New York Times Blisters Biden on Afghanistan Collapse: ‘Words Come Back to Bite’


Grim images are rolling out of Afghanistan, as the capital city of Kabul fell to the Taliban and the Afghan president flees the country. The debacle has shocked even the mainstream networks, who are comparing it to the U.S.’s chaotic withdrawal from Saigon in 1975 to end the Vietnam War. The Monday edition of the New York Times fronted a damning “news analysis” by long-time reporter David Sanger.

For Biden, Images He Wanted to Avoid,” appeared beside a lead story on Afghanistan, under the banner headline “Taliban Capture Kabul, Stunning U.S. As A 20-Year Effort Unravels In Days – Panic Spreads as Thousands Try to Escape.”

Sanger, a national security correspondent, was previously petulant over President Trump’s foreign policy actions like the assassination of an ISIS leader in Syria. So it’s striking to read his harsh criticism of Biden’s botched withdrawal from Afghanistan, albeit while leaving plenty of room to play gotcha with Biden’s emboldened Republican critics with some dutiful invocations of the “Republicans pounced” trope. The headline does subliminally suggest Biden merely has an “image” problem over Afghanistan, not a competence one.

Rarely in modern presidential history have words come back to bite an American commander in chief as swiftly as these from President Biden a little more than five weeks ago: “There’s going to be no circumstance where you see people being lifted off the roof of an embassy of the United States in Afghanistan.”
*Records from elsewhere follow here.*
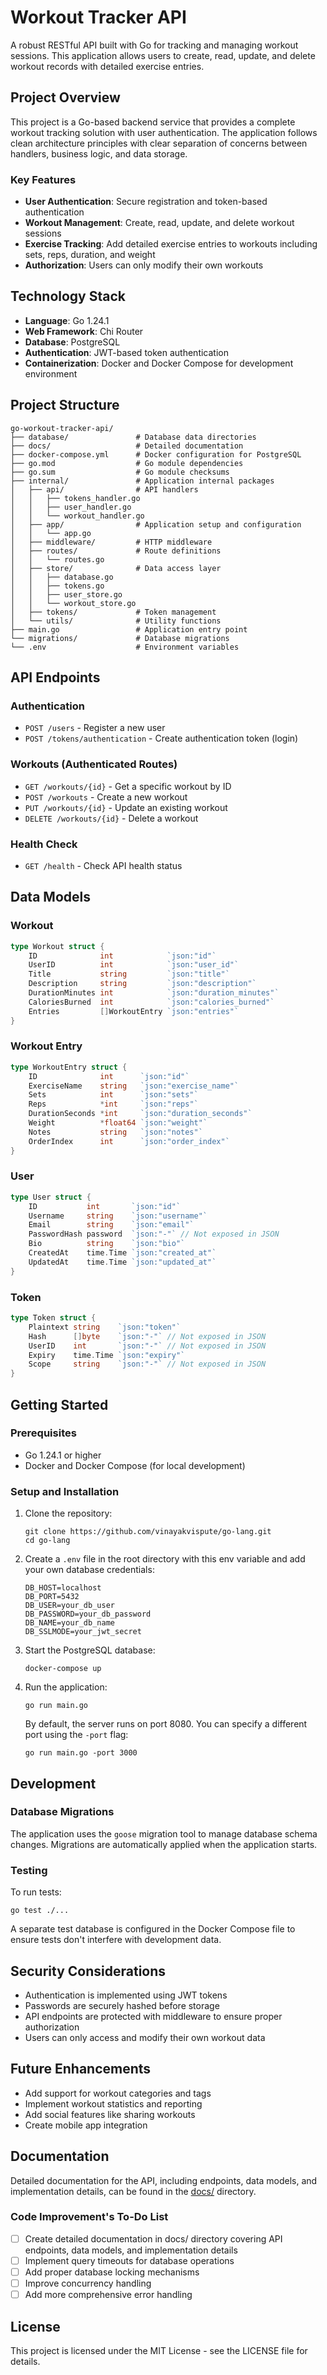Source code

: # Workout Tracker API

A robust RESTful API built with Go for tracking and managing workout sessions. This application allows users to create, read, update, and delete workout records with detailed exercise entries.

## Project Overview

This project is a Go-based backend service that provides a complete workout tracking solution with user authentication. The application follows clean architecture principles with clear separation of concerns between handlers, business logic, and data storage.

### Key Features

- **User Authentication**: Secure registration and token-based authentication
- **Workout Management**: Create, read, update, and delete workout sessions
- **Exercise Tracking**: Add detailed exercise entries to workouts including sets, reps, duration, and weight
- **Authorization**: Users can only modify their own workouts

## Technology Stack

- **Language**: Go 1.24.1
- **Web Framework**: Chi Router
- **Database**: PostgreSQL
- **Authentication**: JWT-based token authentication
- **Containerization**: Docker and Docker Compose for development environment

## Project Structure

```
go-workout-tracker-api/
├── database/               # Database data directories
├── docs/                   # Detailed documentation
├── docker-compose.yml      # Docker configuration for PostgreSQL
├── go.mod                  # Go module dependencies
├── go.sum                  # Go module checksums
├── internal/               # Application internal packages
│   ├── api/                # API handlers
│   │   ├── tokens_handler.go
│   │   ├── user_handler.go
│   │   └── workout_handler.go
│   ├── app/                # Application setup and configuration
│   │   └── app.go
│   ├── middleware/         # HTTP middleware
│   ├── routes/             # Route definitions
│   │   └── routes.go
│   ├── store/              # Data access layer
│   │   ├── database.go
│   │   ├── tokens.go
│   │   ├── user_store.go
│   │   └── workout_store.go
│   ├── tokens/             # Token management
│   └── utils/              # Utility functions
├── main.go                 # Application entry point
└── migrations/             # Database migrations
└── .env                    # Environment variables
```

## API Endpoints

### Authentication

- `POST /users` - Register a new user
- `POST /tokens/authentication` - Create authentication token (login)

### Workouts (Authenticated Routes)

- `GET /workouts/{id}` - Get a specific workout by ID
- `POST /workouts` - Create a new workout
- `PUT /workouts/{id}` - Update an existing workout
- `DELETE /workouts/{id}` - Delete a workout

### Health Check

- `GET /health` - Check API health status

## Data Models

### Workout

```go
type Workout struct {
    ID              int            `json:"id"`
    UserID          int            `json:"user_id"`
    Title           string         `json:"title"`
    Description     string         `json:"description"`
    DurationMinutes int            `json:"duration_minutes"`
    CaloriesBurned  int            `json:"calories_burned"`
    Entries         []WorkoutEntry `json:"entries"`
}
```

### Workout Entry

```go
type WorkoutEntry struct {
    ID              int      `json:"id"`
    ExerciseName    string   `json:"exercise_name"`
    Sets            int      `json:"sets"`
    Reps            *int     `json:"reps"`
    DurationSeconds *int     `json:"duration_seconds"`
    Weight          *float64 `json:"weight"`
    Notes           string   `json:"notes"`
    OrderIndex      int      `json:"order_index"`
}
```

### User

```go
type User struct {
    ID           int       `json:"id"`
    Username     string    `json:"username"`
    Email        string    `json:"email"`
    PasswordHash password  `json:"-"` // Not exposed in JSON
    Bio          string    `json:"bio"`
    CreatedAt    time.Time `json:"created_at"`
    UpdatedAt    time.Time `json:"updated_at"`
}
```

### Token

```go
type Token struct {
    Plaintext string    `json:"token"`
    Hash      []byte    `json:"-"` // Not exposed in JSON
    UserID    int       `json:"-"` // Not exposed in JSON
    Expiry    time.Time `json:"expiry"`
    Scope     string    `json:"-"` // Not exposed in JSON
}
```

## Getting Started

### Prerequisites

- Go 1.24.1 or higher
- Docker and Docker Compose (for local development)

### Setup and Installation

1. Clone the repository:

   ```
   git clone https://github.com/vinayakvispute/go-lang.git
   cd go-lang
   ```

2. Create a `.env` file in the root directory with this env variable and add your own database credentials:

   ```env
   DB_HOST=localhost
   DB_PORT=5432
   DB_USER=your_db_user
   DB_PASSWORD=your_db_password
   DB_NAME=your_db_name
   DB_SSLMODE=your_jwt_secret

   ```

3. Start the PostgreSQL database:

   ```
   docker-compose up
   ```

4. Run the application:

   ```
   go run main.go
   ```

   By default, the server runs on port 8080. You can specify a different port using the `-port` flag:

   ```
   go run main.go -port 3000
   ```

## Development

### Database Migrations

The application uses the `goose` migration tool to manage database schema changes. Migrations are automatically applied when the application starts.

### Testing

To run tests:

```
go test ./...
```

A separate test database is configured in the Docker Compose file to ensure tests don't interfere with development data.

## Security Considerations

- Authentication is implemented using JWT tokens
- Passwords are securely hashed before storage
- API endpoints are protected with middleware to ensure proper authorization
- Users can only access and modify their own workout data

## Future Enhancements

- Add support for workout categories and tags
- Implement workout statistics and reporting
- Add social features like sharing workouts
- Create mobile app integration

## Documentation

Detailed documentation for the API, including endpoints, data models, and implementation details, can be found in the [docs/](./docs/) directory.

### Code Improvement's To-Do List

- [ ] Create detailed documentation in docs/ directory covering API endpoints, data models, and implementation details
- [ ] Implement query timeouts for database operations
- [ ] Add proper database locking mechanisms
- [ ] Improve concurrency handling
- [ ] Add more comprehensive error handling

## License

This project is licensed under the MIT License - see the LICENSE file for details.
Then, digging the hole deeper, he added, “The likelihood there’s going to be the Taliban overrunning everything and owning the whole country is highly unlikely.”

On Sunday, the scramble to evacuate American civilians and embassy employees from Kabul — the very image that Mr. Biden and his aides agreed they had to avoid during recent meetings in the Oval Office — unfolded live on television, not from the U.S. Embassy roof but from the landing pad next to the building….

Mr. Biden will go down in history, fairly or unfairly, as the president who presided over a long-brewing, humiliating final act in the American experiment in Afghanistan….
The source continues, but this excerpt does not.